● **Exercise**:
Search the data for the string "Size" and gather each line it is in.

[Given records — start]

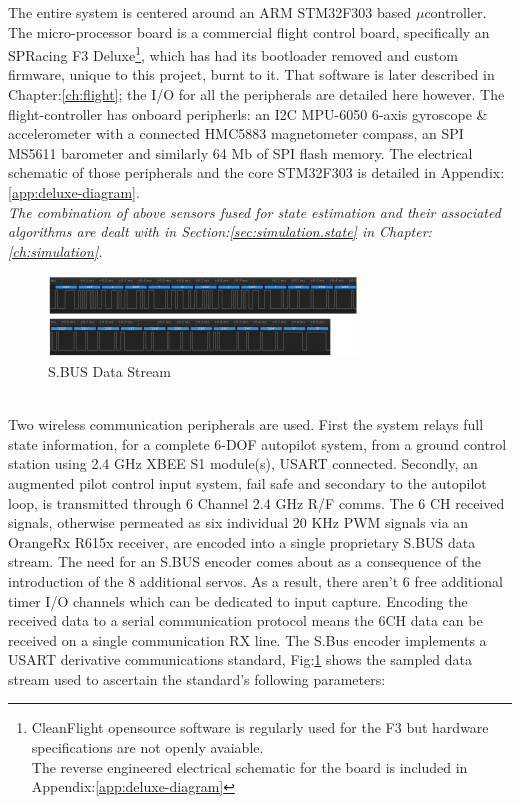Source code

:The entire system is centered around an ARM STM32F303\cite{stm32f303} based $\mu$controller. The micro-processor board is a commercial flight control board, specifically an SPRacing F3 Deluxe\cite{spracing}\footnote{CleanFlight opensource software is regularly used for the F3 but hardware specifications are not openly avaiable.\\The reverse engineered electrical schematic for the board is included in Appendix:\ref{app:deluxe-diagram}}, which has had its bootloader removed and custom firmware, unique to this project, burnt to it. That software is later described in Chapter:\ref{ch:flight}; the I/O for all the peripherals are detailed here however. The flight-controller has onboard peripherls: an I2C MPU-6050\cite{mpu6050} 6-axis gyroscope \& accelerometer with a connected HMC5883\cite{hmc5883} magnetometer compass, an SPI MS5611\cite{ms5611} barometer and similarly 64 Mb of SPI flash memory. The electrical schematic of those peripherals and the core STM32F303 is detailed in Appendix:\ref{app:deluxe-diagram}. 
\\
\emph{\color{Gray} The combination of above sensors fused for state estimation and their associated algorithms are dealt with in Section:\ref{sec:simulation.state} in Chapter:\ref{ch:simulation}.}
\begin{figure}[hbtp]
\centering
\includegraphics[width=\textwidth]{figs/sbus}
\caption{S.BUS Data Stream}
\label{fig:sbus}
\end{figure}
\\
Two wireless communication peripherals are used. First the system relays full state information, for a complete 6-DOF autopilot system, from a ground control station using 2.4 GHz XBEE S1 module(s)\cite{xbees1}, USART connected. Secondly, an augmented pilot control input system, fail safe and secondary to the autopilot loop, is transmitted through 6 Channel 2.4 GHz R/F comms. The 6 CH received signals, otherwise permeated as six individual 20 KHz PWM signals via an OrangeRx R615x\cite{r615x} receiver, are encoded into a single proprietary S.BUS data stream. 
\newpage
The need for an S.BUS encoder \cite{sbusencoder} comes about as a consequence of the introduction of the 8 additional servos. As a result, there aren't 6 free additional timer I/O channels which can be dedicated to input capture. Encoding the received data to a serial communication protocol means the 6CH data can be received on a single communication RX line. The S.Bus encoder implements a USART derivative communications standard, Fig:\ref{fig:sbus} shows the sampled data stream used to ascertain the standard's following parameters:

[Given records — finish]
[Given records — start]

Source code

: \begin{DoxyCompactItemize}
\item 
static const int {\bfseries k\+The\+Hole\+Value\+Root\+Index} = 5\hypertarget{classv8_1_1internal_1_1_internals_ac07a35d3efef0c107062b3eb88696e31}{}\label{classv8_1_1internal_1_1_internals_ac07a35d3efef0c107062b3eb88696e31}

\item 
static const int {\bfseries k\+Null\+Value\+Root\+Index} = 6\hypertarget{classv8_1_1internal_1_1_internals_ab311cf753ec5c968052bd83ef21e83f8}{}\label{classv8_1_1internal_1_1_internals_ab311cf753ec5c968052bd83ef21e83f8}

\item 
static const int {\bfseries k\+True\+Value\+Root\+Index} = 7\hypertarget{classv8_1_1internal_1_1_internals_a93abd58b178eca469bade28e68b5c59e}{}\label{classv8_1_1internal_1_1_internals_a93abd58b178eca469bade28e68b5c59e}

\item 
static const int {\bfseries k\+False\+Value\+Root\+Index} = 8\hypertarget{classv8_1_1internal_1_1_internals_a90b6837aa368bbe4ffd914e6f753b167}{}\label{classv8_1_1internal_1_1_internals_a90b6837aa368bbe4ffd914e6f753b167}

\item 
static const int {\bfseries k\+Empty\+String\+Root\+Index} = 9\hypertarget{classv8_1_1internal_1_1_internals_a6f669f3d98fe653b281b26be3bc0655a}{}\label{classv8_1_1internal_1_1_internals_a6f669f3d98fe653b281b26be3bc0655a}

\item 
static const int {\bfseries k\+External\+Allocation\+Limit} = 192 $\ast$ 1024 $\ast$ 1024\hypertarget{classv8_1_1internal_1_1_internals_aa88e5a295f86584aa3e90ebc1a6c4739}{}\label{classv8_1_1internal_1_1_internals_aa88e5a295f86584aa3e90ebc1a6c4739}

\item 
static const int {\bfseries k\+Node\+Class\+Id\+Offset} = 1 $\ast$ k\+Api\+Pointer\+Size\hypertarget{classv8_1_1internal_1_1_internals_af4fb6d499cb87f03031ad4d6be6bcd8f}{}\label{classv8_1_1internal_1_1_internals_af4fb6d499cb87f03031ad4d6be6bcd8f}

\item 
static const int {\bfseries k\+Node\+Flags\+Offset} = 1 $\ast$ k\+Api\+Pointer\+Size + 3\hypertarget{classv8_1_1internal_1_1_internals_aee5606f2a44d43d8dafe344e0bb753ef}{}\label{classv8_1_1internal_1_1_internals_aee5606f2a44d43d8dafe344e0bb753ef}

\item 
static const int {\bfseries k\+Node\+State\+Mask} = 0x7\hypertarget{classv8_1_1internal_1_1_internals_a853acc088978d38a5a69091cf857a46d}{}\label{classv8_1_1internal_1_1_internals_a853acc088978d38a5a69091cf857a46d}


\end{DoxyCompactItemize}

[Given records — finish]

● **Solution**:
static const int {\bfseries k\+Node\+Class\+Id\+Offset} = 1 $\ast$ k\+Api\+Pointer\+Size\hypertarget{classv8_1_1internal_1_1_internals_af4fb6d499cb87f03031ad4d6be6bcd8f}{}\label{classv8_1_1internal_1_1_internals_af4fb6d499cb87f03031ad4d6be6bcd8f}
static const int {\bfseries k\+Node\+Flags\+Offset} = 1 $\ast$ k\+Api\+Pointer\+Size + 3\hypertarget{classv8_1_1internal_1_1_internals_aee5606f2a44d43d8dafe344e0bb753ef}{}\label{classv8_1_1internal_1_1_internals_aee5606f2a44d43d8dafe344e0bb753ef}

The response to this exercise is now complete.